**Data in this exercise**
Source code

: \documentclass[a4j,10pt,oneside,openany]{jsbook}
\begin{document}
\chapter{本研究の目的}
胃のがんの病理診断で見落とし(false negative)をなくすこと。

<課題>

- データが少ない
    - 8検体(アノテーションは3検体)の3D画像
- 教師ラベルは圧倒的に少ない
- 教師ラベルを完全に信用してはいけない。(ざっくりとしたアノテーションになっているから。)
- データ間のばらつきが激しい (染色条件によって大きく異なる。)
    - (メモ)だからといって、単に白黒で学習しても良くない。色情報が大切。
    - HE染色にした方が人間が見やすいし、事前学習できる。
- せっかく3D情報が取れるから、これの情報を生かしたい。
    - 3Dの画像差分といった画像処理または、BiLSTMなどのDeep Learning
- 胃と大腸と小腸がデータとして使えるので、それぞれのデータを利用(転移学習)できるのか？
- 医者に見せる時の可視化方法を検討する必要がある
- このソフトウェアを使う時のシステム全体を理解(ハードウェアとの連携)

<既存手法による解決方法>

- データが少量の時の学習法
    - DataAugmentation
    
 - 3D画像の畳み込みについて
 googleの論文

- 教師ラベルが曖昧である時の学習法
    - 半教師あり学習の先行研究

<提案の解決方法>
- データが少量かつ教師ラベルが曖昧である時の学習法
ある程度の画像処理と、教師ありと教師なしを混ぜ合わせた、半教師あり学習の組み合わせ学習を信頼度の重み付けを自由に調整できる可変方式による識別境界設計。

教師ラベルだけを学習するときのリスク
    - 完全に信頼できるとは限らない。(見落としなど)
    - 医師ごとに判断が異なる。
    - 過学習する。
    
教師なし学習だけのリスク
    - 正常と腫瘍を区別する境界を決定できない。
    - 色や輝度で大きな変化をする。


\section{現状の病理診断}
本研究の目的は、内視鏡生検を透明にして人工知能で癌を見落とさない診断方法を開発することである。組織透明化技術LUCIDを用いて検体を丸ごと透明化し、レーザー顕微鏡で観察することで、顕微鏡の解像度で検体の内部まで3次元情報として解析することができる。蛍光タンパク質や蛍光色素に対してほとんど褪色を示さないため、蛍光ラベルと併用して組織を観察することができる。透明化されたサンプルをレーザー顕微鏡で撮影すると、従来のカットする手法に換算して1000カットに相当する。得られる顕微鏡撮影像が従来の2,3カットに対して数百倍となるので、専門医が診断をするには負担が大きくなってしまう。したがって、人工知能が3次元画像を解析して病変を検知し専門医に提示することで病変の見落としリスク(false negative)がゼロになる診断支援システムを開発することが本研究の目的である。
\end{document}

**Description of the task**
Look at the material above and copy, word for word, its lines from the first through the one containing "- DataAugmentation".

**The answer**
Source code

: \documentclass[a4j,10pt,oneside,openany]{jsbook}
\begin{document}
\chapter{本研究の目的}
胃のがんの病理診断で見落とし(false negative)をなくすこと。

<課題>

- データが少ない
    - 8検体(アノテーションは3検体)の3D画像
- 教師ラベルは圧倒的に少ない
- 教師ラベルを完全に信用してはいけない。(ざっくりとしたアノテーションになっているから。)
- データ間のばらつきが激しい (染色条件によって大きく異なる。)
    - (メモ)だからといって、単に白黒で学習しても良くない。色情報が大切。
    - HE染色にした方が人間が見やすいし、事前学習できる。
- せっかく3D情報が取れるから、これの情報を生かしたい。
    - 3Dの画像差分といった画像処理または、BiLSTMなどのDeep Learning
- 胃と大腸と小腸がデータとして使えるので、それぞれのデータを利用(転移学習)できるのか？
- 医者に見せる時の可視化方法を検討する必要がある
- このソフトウェアを使う時のシステム全体を理解(ハードウェアとの連携)

<既存手法による解決方法>

- データが少量の時の学習法
    - DataAugmentation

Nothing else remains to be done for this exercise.